* Your objective
Going through the data below, please show each line containing the string "passing".

Supplied data Block Start

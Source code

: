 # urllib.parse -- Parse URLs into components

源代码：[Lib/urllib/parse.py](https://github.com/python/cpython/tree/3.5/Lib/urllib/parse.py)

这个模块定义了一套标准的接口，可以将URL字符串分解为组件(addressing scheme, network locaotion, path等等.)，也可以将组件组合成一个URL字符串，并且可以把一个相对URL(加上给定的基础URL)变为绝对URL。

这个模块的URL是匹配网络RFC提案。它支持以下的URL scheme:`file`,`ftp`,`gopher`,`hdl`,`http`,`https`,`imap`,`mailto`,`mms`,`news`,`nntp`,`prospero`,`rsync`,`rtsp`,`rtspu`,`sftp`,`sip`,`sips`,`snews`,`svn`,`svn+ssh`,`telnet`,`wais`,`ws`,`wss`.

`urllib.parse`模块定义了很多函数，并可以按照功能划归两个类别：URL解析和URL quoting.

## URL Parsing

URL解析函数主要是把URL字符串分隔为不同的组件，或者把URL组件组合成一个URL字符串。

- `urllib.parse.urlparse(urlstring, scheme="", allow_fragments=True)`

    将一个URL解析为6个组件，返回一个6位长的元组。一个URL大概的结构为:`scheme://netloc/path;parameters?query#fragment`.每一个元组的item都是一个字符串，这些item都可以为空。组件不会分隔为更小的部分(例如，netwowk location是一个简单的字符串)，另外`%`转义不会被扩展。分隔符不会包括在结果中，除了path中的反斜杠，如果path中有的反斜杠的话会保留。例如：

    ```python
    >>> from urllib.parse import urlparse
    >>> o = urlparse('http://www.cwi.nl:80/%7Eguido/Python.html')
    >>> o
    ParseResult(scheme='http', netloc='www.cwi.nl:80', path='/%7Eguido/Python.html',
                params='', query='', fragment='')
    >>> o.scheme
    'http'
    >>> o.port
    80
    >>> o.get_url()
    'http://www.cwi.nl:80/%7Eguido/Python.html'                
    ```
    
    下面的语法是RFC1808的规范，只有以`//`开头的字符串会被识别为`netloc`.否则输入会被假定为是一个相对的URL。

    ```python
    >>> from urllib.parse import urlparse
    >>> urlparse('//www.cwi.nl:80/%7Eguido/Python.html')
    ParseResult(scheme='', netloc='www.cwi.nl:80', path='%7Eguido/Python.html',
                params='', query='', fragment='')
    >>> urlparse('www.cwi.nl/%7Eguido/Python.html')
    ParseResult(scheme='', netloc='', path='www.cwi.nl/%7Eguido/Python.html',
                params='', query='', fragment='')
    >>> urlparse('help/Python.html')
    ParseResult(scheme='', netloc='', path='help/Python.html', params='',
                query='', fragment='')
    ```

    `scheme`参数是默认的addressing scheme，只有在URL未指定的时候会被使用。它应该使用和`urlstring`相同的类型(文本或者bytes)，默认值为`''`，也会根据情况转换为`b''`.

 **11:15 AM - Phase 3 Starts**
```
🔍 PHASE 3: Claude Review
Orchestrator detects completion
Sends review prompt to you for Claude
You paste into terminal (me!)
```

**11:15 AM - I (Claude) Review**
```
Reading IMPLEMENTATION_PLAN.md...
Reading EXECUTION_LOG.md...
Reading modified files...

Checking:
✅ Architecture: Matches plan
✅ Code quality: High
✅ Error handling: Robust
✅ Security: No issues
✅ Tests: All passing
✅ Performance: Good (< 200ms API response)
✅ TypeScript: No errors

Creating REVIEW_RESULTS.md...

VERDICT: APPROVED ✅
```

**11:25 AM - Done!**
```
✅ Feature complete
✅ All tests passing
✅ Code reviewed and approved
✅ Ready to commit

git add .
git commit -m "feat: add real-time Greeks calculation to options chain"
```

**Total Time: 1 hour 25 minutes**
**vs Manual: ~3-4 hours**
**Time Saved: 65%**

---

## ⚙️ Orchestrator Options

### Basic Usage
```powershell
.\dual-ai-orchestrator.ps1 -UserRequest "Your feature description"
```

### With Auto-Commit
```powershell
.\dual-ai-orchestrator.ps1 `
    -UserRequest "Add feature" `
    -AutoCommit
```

Supplied data Block End

* Solution for this exercise
✅ Tests: All passing
✅ All tests passing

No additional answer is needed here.